§ WHAT THIS TASK INVOLVES
From the records below, copy the lines that include "name".

-- -- --

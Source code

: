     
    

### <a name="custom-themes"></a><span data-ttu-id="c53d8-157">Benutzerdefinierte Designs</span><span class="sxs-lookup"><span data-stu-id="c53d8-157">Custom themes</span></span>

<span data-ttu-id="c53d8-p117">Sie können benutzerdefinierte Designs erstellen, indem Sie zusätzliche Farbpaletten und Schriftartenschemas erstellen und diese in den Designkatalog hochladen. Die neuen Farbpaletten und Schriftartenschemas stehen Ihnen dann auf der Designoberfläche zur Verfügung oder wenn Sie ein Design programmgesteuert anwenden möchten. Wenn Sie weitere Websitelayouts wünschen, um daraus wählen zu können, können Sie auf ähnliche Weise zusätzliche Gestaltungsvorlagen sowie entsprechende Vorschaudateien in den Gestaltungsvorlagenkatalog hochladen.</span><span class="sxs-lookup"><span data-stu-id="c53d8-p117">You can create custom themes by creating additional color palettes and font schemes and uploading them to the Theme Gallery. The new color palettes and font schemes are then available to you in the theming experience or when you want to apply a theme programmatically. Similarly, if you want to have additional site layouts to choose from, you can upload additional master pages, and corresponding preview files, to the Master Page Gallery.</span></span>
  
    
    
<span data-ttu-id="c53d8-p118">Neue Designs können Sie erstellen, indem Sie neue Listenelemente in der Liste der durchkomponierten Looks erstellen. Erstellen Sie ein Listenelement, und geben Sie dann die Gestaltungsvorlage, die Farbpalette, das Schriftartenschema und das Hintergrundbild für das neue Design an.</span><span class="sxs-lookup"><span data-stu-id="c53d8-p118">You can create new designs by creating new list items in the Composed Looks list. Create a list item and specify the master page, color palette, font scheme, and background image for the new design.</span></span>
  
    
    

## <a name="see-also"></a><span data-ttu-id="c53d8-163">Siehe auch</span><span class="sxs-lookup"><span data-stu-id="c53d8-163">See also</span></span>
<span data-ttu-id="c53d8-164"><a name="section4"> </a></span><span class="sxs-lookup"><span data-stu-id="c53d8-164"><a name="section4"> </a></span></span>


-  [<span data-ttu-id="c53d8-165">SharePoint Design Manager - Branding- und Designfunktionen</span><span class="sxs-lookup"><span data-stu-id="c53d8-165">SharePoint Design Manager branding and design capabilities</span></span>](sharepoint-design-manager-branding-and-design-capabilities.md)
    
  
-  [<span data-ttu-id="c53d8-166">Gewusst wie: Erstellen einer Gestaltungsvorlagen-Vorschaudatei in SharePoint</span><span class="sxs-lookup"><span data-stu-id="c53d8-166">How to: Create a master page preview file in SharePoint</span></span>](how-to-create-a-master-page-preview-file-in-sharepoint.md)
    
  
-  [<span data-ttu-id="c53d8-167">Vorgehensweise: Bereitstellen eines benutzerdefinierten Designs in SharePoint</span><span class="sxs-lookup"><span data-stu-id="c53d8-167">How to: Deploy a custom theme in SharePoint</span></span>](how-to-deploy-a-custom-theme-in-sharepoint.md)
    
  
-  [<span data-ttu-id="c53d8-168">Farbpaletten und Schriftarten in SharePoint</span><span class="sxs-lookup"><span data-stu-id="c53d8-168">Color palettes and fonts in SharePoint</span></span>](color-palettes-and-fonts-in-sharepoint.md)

-- -- --

§ EXPECTED ANSWER
### <a name="custom-themes"></a><span data-ttu-id="c53d8-157">Benutzerdefinierte Designs</span><span class="sxs-lookup"><span data-stu-id="c53d8-157">Custom themes</span></span>
## <a name="see-also"></a><span data-ttu-id="c53d8-163">Siehe auch</span><span class="sxs-lookup"><span data-stu-id="c53d8-163">See also</span></span>
<span data-ttu-id="c53d8-164"><a name="section4"> </a></span><span class="sxs-lookup"><span data-stu-id="c53d8-164"><a name="section4"> </a></span></span>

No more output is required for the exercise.